What you should do>
The answer should contain every entry below, copied exactly.

----------------------------------------

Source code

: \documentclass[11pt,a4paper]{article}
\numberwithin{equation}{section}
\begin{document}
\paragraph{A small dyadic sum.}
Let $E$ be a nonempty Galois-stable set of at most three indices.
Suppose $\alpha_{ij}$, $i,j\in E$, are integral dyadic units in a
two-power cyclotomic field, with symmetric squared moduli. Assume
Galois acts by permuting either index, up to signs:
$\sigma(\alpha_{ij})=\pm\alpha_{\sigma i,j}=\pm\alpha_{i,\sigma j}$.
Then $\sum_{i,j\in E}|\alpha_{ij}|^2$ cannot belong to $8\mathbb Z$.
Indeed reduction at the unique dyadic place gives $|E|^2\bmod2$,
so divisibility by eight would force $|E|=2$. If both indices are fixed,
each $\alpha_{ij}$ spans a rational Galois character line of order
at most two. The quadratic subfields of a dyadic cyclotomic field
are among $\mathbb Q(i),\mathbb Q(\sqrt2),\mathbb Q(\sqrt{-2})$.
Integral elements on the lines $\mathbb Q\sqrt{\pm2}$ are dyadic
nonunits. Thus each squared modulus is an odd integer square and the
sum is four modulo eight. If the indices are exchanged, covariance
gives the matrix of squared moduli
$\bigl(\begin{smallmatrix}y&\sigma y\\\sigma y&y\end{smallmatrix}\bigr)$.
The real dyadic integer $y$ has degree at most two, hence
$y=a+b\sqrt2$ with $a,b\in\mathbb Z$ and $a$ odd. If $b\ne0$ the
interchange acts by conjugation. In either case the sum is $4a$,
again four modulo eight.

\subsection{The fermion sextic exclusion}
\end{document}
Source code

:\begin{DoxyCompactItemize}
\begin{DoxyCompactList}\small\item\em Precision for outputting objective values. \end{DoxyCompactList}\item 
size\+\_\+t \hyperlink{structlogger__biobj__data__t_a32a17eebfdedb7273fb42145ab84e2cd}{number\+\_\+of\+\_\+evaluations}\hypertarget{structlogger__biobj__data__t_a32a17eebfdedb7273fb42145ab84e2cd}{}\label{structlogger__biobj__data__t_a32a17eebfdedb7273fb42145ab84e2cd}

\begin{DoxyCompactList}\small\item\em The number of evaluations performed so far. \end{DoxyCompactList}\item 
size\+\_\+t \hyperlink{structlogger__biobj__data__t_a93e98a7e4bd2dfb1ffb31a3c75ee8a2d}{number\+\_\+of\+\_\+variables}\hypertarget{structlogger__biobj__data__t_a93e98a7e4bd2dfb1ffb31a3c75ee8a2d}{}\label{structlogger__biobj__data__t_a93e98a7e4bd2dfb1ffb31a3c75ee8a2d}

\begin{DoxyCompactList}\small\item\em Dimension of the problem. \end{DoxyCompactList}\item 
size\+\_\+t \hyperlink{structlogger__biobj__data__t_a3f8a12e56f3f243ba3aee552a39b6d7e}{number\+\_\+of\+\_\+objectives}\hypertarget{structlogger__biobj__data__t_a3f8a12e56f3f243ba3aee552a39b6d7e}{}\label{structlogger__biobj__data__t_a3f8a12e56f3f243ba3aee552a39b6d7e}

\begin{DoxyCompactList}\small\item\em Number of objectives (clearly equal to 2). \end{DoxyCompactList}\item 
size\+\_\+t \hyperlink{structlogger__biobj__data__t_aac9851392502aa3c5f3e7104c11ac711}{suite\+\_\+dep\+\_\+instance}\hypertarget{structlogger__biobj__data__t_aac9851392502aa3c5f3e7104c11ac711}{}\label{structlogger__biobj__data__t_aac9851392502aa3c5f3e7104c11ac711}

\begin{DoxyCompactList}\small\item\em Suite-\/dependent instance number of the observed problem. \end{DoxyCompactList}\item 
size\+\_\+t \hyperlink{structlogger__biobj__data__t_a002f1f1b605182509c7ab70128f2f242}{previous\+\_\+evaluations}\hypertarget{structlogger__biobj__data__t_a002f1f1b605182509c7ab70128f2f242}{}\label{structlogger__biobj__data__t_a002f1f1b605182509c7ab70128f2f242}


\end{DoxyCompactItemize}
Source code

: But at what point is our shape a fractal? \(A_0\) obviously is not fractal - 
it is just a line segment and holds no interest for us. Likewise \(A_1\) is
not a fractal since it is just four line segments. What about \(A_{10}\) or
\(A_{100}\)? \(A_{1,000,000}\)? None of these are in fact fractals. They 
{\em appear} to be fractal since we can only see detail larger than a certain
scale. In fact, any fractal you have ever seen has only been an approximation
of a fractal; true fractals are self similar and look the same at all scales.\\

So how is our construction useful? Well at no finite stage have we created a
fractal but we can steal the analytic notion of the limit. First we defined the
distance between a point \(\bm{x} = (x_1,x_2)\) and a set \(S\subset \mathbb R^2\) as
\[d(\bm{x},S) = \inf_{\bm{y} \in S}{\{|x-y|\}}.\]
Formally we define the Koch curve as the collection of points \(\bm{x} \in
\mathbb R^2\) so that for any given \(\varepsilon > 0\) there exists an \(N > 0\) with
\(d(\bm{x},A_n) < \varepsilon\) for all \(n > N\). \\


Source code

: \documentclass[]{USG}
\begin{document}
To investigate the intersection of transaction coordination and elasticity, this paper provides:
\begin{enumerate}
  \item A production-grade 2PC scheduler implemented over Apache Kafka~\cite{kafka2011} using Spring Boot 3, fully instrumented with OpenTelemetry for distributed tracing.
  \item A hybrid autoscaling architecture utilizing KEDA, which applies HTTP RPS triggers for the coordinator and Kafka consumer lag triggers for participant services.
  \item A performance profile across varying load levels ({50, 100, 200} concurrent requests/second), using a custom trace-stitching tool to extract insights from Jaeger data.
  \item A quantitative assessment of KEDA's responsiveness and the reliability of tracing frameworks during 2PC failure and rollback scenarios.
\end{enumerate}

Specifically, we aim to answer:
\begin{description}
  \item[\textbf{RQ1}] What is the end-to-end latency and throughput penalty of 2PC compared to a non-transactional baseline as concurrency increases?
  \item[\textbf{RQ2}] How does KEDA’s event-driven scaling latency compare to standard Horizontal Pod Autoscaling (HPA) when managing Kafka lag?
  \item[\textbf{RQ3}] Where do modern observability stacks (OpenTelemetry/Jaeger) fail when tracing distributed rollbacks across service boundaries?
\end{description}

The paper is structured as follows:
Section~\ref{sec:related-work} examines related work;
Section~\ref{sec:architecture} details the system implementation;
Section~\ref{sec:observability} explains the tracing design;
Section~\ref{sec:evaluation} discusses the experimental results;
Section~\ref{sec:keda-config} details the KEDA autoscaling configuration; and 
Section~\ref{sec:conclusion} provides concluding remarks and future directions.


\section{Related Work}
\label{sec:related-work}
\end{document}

----------------------------------------

Answer below>
Source code

: \documentclass[11pt,a4paper]{article}
\numberwithin{equation}{section}
\begin{document}
\paragraph{A small dyadic sum.}
Let $E$ be a nonempty Galois-stable set of at most three indices.
Suppose $\alpha_{ij}$, $i,j\in E$, are integral dyadic units in a
two-power cyclotomic field, with symmetric squared moduli. Assume
Galois acts by permuting either index, up to signs:
$\sigma(\alpha_{ij})=\pm\alpha_{\sigma i,j}=\pm\alpha_{i,\sigma j}$.
Then $\sum_{i,j\in E}|\alpha_{ij}|^2$ cannot belong to $8\mathbb Z$.
Indeed reduction at the unique dyadic place gives $|E|^2\bmod2$,
so divisibility by eight would force $|E|=2$. If both indices are fixed,
each $\alpha_{ij}$ spans a rational Galois character line of order
at most two. The quadratic subfields of a dyadic cyclotomic field
are among $\mathbb Q(i),\mathbb Q(\sqrt2),\mathbb Q(\sqrt{-2})$.
Integral elements on the lines $\mathbb Q\sqrt{\pm2}$ are dyadic
nonunits. Thus each squared modulus is an odd integer square and the
sum is four modulo eight. If the indices are exchanged, covariance
gives the matrix of squared moduli
$\bigl(\begin{smallmatrix}y&\sigma y\\\sigma y&y\end{smallmatrix}\bigr)$.
The real dyadic integer $y$ has degree at most two, hence
$y=a+b\sqrt2$ with $a,b\in\mathbb Z$ and $a$ odd. If $b\ne0$ the
interchange acts by conjugation. In either case the sum is $4a$,
again four modulo eight.

\subsection{The fermion sextic exclusion}
\end{document}
Source code

:\begin{DoxyCompactItemize}
\begin{DoxyCompactList}\small\item\em Precision for outputting objective values. \end{DoxyCompactList}\item 
size\+\_\+t \hyperlink{structlogger__biobj__data__t_a32a17eebfdedb7273fb42145ab84e2cd}{number\+\_\+of\+\_\+evaluations}\hypertarget{structlogger__biobj__data__t_a32a17eebfdedb7273fb42145ab84e2cd}{}\label{structlogger__biobj__data__t_a32a17eebfdedb7273fb42145ab84e2cd}

\begin{DoxyCompactList}\small\item\em The number of evaluations performed so far. \end{DoxyCompactList}\item 
size\+\_\+t \hyperlink{structlogger__biobj__data__t_a93e98a7e4bd2dfb1ffb31a3c75ee8a2d}{number\+\_\+of\+\_\+variables}\hypertarget{structlogger__biobj__data__t_a93e98a7e4bd2dfb1ffb31a3c75ee8a2d}{}\label{structlogger__biobj__data__t_a93e98a7e4bd2dfb1ffb31a3c75ee8a2d}

\begin{DoxyCompactList}\small\item\em Dimension of the problem. \end{DoxyCompactList}\item 
size\+\_\+t \hyperlink{structlogger__biobj__data__t_a3f8a12e56f3f243ba3aee552a39b6d7e}{number\+\_\+of\+\_\+objectives}\hypertarget{structlogger__biobj__data__t_a3f8a12e56f3f243ba3aee552a39b6d7e}{}\label{structlogger__biobj__data__t_a3f8a12e56f3f243ba3aee552a39b6d7e}

\begin{DoxyCompactList}\small\item\em Number of objectives (clearly equal to 2). \end{DoxyCompactList}\item 
size\+\_\+t \hyperlink{structlogger__biobj__data__t_aac9851392502aa3c5f3e7104c11ac711}{suite\+\_\+dep\+\_\+instance}\hypertarget{structlogger__biobj__data__t_aac9851392502aa3c5f3e7104c11ac711}{}\label{structlogger__biobj__data__t_aac9851392502aa3c5f3e7104c11ac711}

\begin{DoxyCompactList}\small\item\em Suite-\/dependent instance number of the observed problem. \end{DoxyCompactList}\item 
size\+\_\+t \hyperlink{structlogger__biobj__data__t_a002f1f1b605182509c7ab70128f2f242}{previous\+\_\+evaluations}\hypertarget{structlogger__biobj__data__t_a002f1f1b605182509c7ab70128f2f242}{}\label{structlogger__biobj__data__t_a002f1f1b605182509c7ab70128f2f242}


\end{DoxyCompactItemize}
Source code

: But at what point is our shape a fractal? \(A_0\) obviously is not fractal - 
it is just a line segment and holds no interest for us. Likewise \(A_1\) is
not a fractal since it is just four line segments. What about \(A_{10}\) or
\(A_{100}\)? \(A_{1,000,000}\)? None of these are in fact fractals. They 
{\em appear} to be fractal since we can only see detail larger than a certain
scale. In fact, any fractal you have ever seen has only been an approximation
of a fractal; true fractals are self similar and look the same at all scales.\\

So how is our construction useful? Well at no finite stage have we created a
fractal but we can steal the analytic notion of the limit. First we defined the
distance between a point \(\bm{x} = (x_1,x_2)\) and a set \(S\subset \mathbb R^2\) as
\[d(\bm{x},S) = \inf_{\bm{y} \in S}{\{|x-y|\}}.\]
Formally we define the Koch curve as the collection of points \(\bm{x} \in
\mathbb R^2\) so that for any given \(\varepsilon > 0\) there exists an \(N > 0\) with
\(d(\bm{x},A_n) < \varepsilon\) for all \(n > N\). \\


Source code

: \documentclass[]{USG}
\begin{document}
To investigate the intersection of transaction coordination and elasticity, this paper provides:
\begin{enumerate}
  \item A production-grade 2PC scheduler implemented over Apache Kafka~\cite{kafka2011} using Spring Boot 3, fully instrumented with OpenTelemetry for distributed tracing.
  \item A hybrid autoscaling architecture utilizing KEDA, which applies HTTP RPS triggers for the coordinator and Kafka consumer lag triggers for participant services.
  \item A performance profile across varying load levels ({50, 100, 200} concurrent requests/second), using a custom trace-stitching tool to extract insights from Jaeger data.
  \item A quantitative assessment of KEDA's responsiveness and the reliability of tracing frameworks during 2PC failure and rollback scenarios.
\end{enumerate}

Specifically, we aim to answer:
\begin{description}
  \item[\textbf{RQ1}] What is the end-to-end latency and throughput penalty of 2PC compared to a non-transactional baseline as concurrency increases?
  \item[\textbf{RQ2}] How does KEDA’s event-driven scaling latency compare to standard Horizontal Pod Autoscaling (HPA) when managing Kafka lag?
  \item[\textbf{RQ3}] Where do modern observability stacks (OpenTelemetry/Jaeger) fail when tracing distributed rollbacks across service boundaries?
\end{description}

The paper is structured as follows:
Section~\ref{sec:related-work} examines related work;
Section~\ref{sec:architecture} details the system implementation;
Section~\ref{sec:observability} explains the tracing design;
Section~\ref{sec:evaluation} discusses the experimental results;
Section~\ref{sec:keda-config} details the KEDA autoscaling configuration; and 
Section~\ref{sec:conclusion} provides concluding remarks and future directions.


\section{Related Work}
\label{sec:related-work}
\end{document}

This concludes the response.